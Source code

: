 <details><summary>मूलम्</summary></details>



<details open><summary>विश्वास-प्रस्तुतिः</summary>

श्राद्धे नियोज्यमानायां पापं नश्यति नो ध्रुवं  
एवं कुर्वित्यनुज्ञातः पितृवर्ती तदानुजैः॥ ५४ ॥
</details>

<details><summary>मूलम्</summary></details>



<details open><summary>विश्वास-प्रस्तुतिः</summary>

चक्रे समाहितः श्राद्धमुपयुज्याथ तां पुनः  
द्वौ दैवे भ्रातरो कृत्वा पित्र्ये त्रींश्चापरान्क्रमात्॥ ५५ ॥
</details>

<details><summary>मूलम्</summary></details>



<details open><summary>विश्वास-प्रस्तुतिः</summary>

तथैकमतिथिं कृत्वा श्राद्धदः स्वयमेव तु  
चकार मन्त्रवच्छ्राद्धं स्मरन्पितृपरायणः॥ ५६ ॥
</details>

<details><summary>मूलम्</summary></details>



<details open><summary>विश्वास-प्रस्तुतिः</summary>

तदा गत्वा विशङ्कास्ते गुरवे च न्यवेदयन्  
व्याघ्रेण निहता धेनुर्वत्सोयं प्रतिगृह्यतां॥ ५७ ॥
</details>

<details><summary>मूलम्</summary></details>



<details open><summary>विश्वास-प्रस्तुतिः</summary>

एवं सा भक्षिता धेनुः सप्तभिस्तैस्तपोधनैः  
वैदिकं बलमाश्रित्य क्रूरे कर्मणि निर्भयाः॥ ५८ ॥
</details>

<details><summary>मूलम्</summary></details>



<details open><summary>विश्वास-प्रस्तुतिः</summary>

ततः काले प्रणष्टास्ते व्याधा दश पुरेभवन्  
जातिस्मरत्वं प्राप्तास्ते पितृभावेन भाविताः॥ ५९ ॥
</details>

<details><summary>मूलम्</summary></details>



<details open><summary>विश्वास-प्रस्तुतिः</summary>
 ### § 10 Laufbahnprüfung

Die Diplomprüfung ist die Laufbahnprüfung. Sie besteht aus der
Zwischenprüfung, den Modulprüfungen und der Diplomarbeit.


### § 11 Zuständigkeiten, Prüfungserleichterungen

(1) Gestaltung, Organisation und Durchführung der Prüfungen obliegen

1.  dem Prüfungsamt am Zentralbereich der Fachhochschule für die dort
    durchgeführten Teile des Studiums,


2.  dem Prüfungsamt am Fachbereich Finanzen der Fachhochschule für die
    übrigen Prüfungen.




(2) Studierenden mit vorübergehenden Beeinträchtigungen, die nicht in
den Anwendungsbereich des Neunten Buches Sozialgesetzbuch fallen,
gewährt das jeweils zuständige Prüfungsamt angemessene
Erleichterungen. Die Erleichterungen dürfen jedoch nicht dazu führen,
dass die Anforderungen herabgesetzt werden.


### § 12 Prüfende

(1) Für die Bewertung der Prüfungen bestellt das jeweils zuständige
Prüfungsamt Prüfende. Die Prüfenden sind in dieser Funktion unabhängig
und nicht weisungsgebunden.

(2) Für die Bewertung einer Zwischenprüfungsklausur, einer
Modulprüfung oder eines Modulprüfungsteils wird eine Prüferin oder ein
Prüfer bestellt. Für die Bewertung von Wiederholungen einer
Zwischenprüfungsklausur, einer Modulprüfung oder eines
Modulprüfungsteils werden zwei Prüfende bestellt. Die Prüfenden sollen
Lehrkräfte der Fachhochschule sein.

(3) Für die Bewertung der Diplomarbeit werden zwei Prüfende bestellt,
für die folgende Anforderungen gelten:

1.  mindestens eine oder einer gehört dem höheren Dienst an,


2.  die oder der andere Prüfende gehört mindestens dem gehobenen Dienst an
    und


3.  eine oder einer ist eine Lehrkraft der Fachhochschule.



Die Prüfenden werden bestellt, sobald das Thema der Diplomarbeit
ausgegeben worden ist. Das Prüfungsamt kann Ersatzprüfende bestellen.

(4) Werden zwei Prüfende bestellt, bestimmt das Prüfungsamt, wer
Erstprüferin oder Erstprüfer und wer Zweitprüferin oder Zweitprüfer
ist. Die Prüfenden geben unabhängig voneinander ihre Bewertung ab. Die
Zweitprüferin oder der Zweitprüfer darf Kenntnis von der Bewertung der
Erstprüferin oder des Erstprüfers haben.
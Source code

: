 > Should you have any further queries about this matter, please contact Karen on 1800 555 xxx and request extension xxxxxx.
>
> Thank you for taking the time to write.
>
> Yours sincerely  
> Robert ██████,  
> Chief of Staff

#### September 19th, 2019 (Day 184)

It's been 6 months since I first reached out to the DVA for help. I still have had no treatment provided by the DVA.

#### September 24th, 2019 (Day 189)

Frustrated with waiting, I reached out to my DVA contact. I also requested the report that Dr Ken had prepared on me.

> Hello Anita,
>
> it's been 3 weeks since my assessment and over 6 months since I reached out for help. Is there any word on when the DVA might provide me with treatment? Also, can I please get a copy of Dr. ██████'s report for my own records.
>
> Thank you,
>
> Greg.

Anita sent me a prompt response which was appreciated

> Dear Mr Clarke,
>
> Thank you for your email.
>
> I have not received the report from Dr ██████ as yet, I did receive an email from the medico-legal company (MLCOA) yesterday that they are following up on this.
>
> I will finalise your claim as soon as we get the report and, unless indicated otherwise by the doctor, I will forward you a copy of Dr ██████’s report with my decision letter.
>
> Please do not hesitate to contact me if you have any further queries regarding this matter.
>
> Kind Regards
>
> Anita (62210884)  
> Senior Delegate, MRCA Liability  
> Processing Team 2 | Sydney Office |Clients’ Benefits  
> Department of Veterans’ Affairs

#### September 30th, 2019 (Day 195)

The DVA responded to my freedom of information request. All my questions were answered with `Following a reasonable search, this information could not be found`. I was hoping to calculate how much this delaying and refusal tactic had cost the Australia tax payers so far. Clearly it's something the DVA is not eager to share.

• **Task to complete**
Each line of the material should be repeated exactly as it reads.

• **Response below**
Source code

: <details><summary>मूलम्</summary></details>



<details open><summary>विश्वास-प्रस्तुतिः</summary>

श्राद्धे नियोज्यमानायां पापं नश्यति नो ध्रुवं  
एवं कुर्वित्यनुज्ञातः पितृवर्ती तदानुजैः॥ ५४ ॥
</details>

<details><summary>मूलम्</summary></details>



<details open><summary>विश्वास-प्रस्तुतिः</summary>

चक्रे समाहितः श्राद्धमुपयुज्याथ तां पुनः  
द्वौ दैवे भ्रातरो कृत्वा पित्र्ये त्रींश्चापरान्क्रमात्॥ ५५ ॥
</details>

<details><summary>मूलम्</summary></details>



<details open><summary>विश्वास-प्रस्तुतिः</summary>

तथैकमतिथिं कृत्वा श्राद्धदः स्वयमेव तु  
चकार मन्त्रवच्छ्राद्धं स्मरन्पितृपरायणः॥ ५६ ॥
</details>

<details><summary>मूलम्</summary></details>



<details open><summary>विश्वास-प्रस्तुतिः</summary>

तदा गत्वा विशङ्कास्ते गुरवे च न्यवेदयन्  
व्याघ्रेण निहता धेनुर्वत्सोयं प्रतिगृह्यतां॥ ५७ ॥
</details>

<details><summary>मूलम्</summary></details>



<details open><summary>विश्वास-प्रस्तुतिः</summary>

एवं सा भक्षिता धेनुः सप्तभिस्तैस्तपोधनैः  
वैदिकं बलमाश्रित्य क्रूरे कर्मणि निर्भयाः॥ ५८ ॥
</details>

<details><summary>मूलम्</summary></details>



<details open><summary>विश्वास-प्रस्तुतिः</summary>

ततः काले प्रणष्टास्ते व्याधा दश पुरेभवन्  
जातिस्मरत्वं प्राप्तास्ते पितृभावेन भाविताः॥ ५९ ॥
</details>

<details><summary>मूलम्</summary></details>



<details open><summary>विश्वास-प्रस्तुतिः</summary>
 ### § 10 Laufbahnprüfung

Die Diplomprüfung ist die Laufbahnprüfung. Sie besteht aus der
Zwischenprüfung, den Modulprüfungen und der Diplomarbeit.


### § 11 Zuständigkeiten, Prüfungserleichterungen

(1) Gestaltung, Organisation und Durchführung der Prüfungen obliegen

1.  dem Prüfungsamt am Zentralbereich der Fachhochschule für die dort
    durchgeführten Teile des Studiums,


2.  dem Prüfungsamt am Fachbereich Finanzen der Fachhochschule für die
    übrigen Prüfungen.




(2) Studierenden mit vorübergehenden Beeinträchtigungen, die nicht in
den Anwendungsbereich des Neunten Buches Sozialgesetzbuch fallen,
gewährt das jeweils zuständige Prüfungsamt angemessene
Erleichterungen. Die Erleichterungen dürfen jedoch nicht dazu führen,
dass die Anforderungen herabgesetzt werden.


### § 12 Prüfende

(1) Für die Bewertung der Prüfungen bestellt das jeweils zuständige
Prüfungsamt Prüfende. Die Prüfenden sind in dieser Funktion unabhängig
und nicht weisungsgebunden.

(2) Für die Bewertung einer Zwischenprüfungsklausur, einer
Modulprüfung oder eines Modulprüfungsteils wird eine Prüferin oder ein
Prüfer bestellt. Für die Bewertung von Wiederholungen einer
Zwischenprüfungsklausur, einer Modulprüfung oder eines
Modulprüfungsteils werden zwei Prüfende bestellt. Die Prüfenden sollen
Lehrkräfte der Fachhochschule sein.

(3) Für die Bewertung der Diplomarbeit werden zwei Prüfende bestellt,
für die folgende Anforderungen gelten:

1.  mindestens eine oder einer gehört dem höheren Dienst an,


2.  die oder der andere Prüfende gehört mindestens dem gehobenen Dienst an
    und


3.  eine oder einer ist eine Lehrkraft der Fachhochschule.



Die Prüfenden werden bestellt, sobald das Thema der Diplomarbeit
ausgegeben worden ist. Das Prüfungsamt kann Ersatzprüfende bestellen.

(4) Werden zwei Prüfende bestellt, bestimmt das Prüfungsamt, wer
Erstprüferin oder Erstprüfer und wer Zweitprüferin oder Zweitprüfer
ist. Die Prüfenden geben unabhängig voneinander ihre Bewertung ab. Die
Zweitprüferin oder der Zweitprüfer darf Kenntnis von der Bewertung der
Erstprüferin oder des Erstprüfers haben.
Source code

: > Should you have any further queries about this matter, please contact Karen on 1800 555 xxx and request extension xxxxxx.
>
> Thank you for taking the time to write.
>
> Yours sincerely  
> Robert ██████,  
> Chief of Staff

#### September 19th, 2019 (Day 184)

It's been 6 months since I first reached out to the DVA for help. I still have had no treatment provided by the DVA.

#### September 24th, 2019 (Day 189)

Frustrated with waiting, I reached out to my DVA contact. I also requested the report that Dr Ken had prepared on me.

> Hello Anita,
>
> it's been 3 weeks since my assessment and over 6 months since I reached out for help. Is there any word on when the DVA might provide me with treatment? Also, can I please get a copy of Dr. ██████'s report for my own records.
>
> Thank you,
>
> Greg.

Anita sent me a prompt response which was appreciated

> Dear Mr Clarke,
>
> Thank you for your email.
>
> I have not received the report from Dr ██████ as yet, I did receive an email from the medico-legal company (MLCOA) yesterday that they are following up on this.
>
> I will finalise your claim as soon as we get the report and, unless indicated otherwise by the doctor, I will forward you a copy of Dr ██████’s report with my decision letter.
>
> Please do not hesitate to contact me if you have any further queries regarding this matter.
>
> Kind Regards
>
> Anita (62210884)  
> Senior Delegate, MRCA Liability  
> Processing Team 2 | Sydney Office |Clients’ Benefits  
> Department of Veterans’ Affairs

#### September 30th, 2019 (Day 195)

The DVA responded to my freedom of information request. All my questions were answered with `Following a reasonable search, this information could not be found`. I was hoping to calculate how much this delaying and refusal tactic had cost the Australia tax payers so far. Clearly it's something the DVA is not eager to share.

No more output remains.